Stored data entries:
Segment Open
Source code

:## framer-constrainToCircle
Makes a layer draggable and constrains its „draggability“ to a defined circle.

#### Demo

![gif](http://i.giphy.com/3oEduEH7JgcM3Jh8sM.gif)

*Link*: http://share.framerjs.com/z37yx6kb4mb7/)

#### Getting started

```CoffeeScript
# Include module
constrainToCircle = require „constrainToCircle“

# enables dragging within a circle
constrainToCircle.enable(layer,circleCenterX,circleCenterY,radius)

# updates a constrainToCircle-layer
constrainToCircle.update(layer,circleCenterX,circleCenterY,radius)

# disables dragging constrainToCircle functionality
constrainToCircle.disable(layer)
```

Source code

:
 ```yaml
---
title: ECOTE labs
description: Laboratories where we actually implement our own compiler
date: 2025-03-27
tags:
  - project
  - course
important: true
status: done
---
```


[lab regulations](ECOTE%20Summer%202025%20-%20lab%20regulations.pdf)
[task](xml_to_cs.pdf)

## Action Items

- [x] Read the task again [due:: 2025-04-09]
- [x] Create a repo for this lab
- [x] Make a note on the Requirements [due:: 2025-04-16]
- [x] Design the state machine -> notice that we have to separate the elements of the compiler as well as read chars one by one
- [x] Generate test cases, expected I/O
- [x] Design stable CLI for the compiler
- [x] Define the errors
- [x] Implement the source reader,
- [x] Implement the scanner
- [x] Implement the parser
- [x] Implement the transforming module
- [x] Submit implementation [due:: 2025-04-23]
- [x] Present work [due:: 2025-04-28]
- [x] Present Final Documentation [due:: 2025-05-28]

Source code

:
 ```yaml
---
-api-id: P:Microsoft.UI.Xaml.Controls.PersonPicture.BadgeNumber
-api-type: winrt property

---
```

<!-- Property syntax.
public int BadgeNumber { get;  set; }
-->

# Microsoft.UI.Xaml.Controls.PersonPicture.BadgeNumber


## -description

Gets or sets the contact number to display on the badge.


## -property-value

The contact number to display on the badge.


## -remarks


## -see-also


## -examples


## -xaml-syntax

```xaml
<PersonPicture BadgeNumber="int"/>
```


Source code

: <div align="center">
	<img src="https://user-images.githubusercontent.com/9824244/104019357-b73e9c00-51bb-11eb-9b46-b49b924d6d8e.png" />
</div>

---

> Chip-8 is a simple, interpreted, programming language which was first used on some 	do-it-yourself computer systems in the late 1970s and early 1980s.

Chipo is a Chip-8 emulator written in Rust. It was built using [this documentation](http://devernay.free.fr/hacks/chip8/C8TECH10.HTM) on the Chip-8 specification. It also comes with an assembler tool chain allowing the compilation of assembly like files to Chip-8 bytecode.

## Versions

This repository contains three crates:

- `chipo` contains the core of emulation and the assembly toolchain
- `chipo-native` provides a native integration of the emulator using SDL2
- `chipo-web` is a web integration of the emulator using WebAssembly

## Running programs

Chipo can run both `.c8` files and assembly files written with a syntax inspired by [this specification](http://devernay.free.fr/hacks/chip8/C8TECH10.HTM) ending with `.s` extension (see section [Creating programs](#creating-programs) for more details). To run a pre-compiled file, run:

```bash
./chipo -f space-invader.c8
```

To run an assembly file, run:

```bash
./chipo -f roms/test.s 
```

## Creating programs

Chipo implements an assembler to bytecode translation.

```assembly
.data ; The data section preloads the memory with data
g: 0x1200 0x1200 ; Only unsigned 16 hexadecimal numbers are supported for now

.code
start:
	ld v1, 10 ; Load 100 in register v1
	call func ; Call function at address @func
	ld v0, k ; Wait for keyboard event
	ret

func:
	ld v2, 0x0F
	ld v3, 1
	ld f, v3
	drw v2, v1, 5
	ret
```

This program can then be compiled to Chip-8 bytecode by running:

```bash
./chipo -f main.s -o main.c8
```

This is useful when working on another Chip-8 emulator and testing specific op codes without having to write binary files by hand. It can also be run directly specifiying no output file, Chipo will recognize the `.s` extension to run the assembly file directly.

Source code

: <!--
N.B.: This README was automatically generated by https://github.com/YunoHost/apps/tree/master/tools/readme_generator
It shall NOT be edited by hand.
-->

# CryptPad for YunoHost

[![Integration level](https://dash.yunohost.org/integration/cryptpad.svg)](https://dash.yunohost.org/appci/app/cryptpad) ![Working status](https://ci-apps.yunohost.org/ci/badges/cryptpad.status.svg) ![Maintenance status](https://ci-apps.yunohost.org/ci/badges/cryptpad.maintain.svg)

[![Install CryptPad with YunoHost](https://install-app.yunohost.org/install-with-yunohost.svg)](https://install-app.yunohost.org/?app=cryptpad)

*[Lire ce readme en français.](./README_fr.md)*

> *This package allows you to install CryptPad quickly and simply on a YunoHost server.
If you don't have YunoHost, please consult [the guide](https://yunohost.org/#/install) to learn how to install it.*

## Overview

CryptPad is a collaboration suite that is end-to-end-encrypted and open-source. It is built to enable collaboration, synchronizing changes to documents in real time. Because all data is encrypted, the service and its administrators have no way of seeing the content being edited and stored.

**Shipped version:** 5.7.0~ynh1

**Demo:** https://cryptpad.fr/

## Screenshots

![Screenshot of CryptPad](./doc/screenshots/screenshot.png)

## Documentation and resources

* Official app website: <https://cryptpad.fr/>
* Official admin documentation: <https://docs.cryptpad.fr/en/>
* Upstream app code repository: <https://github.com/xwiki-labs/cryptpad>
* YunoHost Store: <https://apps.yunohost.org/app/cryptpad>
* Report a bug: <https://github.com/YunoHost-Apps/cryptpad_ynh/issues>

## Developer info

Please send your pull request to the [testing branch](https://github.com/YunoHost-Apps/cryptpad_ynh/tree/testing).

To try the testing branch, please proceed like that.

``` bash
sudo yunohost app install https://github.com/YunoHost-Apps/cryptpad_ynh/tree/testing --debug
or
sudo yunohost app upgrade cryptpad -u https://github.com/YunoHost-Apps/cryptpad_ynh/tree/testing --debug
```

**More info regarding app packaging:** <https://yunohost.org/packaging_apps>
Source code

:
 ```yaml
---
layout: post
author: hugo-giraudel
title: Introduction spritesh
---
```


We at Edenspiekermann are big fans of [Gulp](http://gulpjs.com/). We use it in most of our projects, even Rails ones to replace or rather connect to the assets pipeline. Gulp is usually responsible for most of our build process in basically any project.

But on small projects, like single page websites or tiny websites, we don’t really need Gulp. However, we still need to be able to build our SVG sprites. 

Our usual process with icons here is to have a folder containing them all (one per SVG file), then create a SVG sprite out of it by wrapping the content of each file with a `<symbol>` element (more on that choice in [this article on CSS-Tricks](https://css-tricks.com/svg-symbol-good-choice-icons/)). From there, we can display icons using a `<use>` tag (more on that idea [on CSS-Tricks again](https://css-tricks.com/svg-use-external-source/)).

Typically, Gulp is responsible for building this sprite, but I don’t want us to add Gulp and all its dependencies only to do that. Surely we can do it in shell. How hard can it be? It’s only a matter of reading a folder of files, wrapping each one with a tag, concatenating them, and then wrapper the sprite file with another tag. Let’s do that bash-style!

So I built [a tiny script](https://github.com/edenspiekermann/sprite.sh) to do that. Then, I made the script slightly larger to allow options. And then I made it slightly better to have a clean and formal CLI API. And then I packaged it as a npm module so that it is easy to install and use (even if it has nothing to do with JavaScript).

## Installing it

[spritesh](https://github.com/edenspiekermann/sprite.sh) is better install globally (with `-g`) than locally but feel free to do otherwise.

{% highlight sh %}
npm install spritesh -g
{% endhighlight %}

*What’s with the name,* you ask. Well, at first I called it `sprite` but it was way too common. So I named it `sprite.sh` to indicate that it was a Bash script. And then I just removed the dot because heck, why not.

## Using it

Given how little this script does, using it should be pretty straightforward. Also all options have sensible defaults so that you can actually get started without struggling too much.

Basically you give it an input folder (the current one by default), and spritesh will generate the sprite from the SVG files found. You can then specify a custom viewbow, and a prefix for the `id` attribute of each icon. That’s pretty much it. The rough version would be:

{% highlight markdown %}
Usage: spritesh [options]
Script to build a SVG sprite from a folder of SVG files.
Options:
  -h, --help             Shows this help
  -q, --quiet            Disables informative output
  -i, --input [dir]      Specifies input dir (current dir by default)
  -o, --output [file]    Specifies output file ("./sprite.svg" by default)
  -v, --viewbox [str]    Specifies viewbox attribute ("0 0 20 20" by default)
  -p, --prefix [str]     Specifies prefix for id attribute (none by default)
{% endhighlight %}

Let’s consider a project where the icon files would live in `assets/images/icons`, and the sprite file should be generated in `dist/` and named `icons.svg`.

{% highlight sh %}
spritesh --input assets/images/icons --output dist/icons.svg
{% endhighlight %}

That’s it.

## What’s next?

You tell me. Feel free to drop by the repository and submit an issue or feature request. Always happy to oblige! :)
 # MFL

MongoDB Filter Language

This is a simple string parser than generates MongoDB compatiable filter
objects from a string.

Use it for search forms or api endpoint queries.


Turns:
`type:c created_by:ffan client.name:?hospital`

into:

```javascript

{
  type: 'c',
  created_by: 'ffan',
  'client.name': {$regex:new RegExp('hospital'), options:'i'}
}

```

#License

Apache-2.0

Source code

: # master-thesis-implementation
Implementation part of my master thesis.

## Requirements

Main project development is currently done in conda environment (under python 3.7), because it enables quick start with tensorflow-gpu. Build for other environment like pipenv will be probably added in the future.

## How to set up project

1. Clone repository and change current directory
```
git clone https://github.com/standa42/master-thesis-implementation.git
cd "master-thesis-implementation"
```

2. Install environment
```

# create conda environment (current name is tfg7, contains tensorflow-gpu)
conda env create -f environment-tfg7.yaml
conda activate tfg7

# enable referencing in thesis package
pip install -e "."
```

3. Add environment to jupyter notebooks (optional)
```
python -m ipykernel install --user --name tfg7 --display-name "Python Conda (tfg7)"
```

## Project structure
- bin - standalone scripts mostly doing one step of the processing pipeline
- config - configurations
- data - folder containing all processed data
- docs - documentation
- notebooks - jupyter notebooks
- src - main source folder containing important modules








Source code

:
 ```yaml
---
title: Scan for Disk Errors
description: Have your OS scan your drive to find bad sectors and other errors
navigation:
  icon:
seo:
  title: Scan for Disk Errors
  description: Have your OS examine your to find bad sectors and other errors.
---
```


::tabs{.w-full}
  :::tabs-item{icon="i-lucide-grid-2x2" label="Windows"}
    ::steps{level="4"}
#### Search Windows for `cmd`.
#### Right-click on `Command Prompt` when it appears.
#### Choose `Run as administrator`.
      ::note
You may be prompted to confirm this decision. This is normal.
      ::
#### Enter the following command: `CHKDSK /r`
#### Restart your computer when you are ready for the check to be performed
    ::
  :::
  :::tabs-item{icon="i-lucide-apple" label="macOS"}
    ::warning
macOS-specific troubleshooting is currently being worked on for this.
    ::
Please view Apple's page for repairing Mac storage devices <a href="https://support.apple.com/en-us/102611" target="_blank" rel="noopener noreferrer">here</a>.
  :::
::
Segment Closed
### Aim of the task
Among the lines above, list those that contain the word "radius".

### Solution for this exercise
constrainToCircle.enable(layer,circleCenterX,circleCenterY,radius)
constrainToCircle.update(layer,circleCenterX,circleCenterY,radius)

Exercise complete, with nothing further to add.